Über die Jahre und Alben verlagerte sich seine Schwerpunktsetzung deutlich in Richtung Liebe, begleitet von einem Schatten, den die Realität der Welt auf den Musiker wirft und die seiner Kunst jene Verzweiflung einschreibt, die immer wieder als fatalistischer Grundton aufblitzt – einmal mehr, einmal weniger. Auf dem Weg dahin entsagte er der Ironie, entfernte diese von seiner Zunge, um dort Platz für sein Herz zu schaffen. Dass es auf diese Art näher zu seinem Hirn gerutscht ist, muss eine Art mutwilliger Zufall sein.

Country und Soul

Distelmeyers Lieder sind deshalb nicht schlechter geworden, wiewohl er auf dem Weg manche Fans verloren hat, die mit Abstechern in den Naturalismus und seiner Offenheit nichts anzufangen wissen. Er nennt das "Angst vor Emotionalität und Körperlichkeit".

Jochen Distelmeyer

Nach dem Ende von Blumfeld veröffentlichte er das Album Heavy (2009) sowie 2016 eine Sammlung mit Coverversionen; ein missglückter Roman ist ihm auch ausgekommen. Dessen Anlehnung an die griechische Mythologie taucht nun in Gefühlte Wahrheiten ebenso auf wie eine Fortschreibung des Coveralbums, die sich in Abstechern in Country-Musik und Soul niederschlagen. Wobei Distelmeyer nicht vorgibt, ein Al Green oder Kris Kristofferson zu sein, doch deren Text- und Interpretationskünste haben merklich Eindruck gemacht.

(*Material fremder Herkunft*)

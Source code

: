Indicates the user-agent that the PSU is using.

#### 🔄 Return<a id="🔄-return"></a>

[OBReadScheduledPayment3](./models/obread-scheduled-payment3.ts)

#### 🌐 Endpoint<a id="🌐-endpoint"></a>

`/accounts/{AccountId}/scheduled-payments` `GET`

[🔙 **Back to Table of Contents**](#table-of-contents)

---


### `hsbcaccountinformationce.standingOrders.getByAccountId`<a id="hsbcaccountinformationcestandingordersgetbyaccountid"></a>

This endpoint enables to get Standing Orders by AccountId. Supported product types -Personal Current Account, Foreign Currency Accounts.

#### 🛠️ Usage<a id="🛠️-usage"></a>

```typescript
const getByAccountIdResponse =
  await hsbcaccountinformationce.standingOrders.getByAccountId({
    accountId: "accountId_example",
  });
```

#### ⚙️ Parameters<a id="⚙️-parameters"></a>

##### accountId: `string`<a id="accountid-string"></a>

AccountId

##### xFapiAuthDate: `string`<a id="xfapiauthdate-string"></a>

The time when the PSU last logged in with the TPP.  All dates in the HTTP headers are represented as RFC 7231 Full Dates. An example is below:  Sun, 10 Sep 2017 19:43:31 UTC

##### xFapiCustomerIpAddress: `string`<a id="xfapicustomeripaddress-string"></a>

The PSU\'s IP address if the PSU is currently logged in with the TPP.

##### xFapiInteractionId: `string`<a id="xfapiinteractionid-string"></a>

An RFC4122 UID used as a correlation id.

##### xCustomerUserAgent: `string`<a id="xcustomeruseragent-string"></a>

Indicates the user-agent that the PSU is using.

Und zumindest das auf Englisch verfasste und vorgetragene The Reason bietet ihm keinen Anlass, Angst vor Teer und Federn haben zu müssen. In den anderen beiden Country-Songs verweist er bewusst auf Hank Williams und Willie Nelson, was ihrer Originalität zwangsweise etwas abträglich ist. Doch seit Nena wissen wir: Liebe wird aus Mut gemacht, und den kann man ihm nicht absprechen.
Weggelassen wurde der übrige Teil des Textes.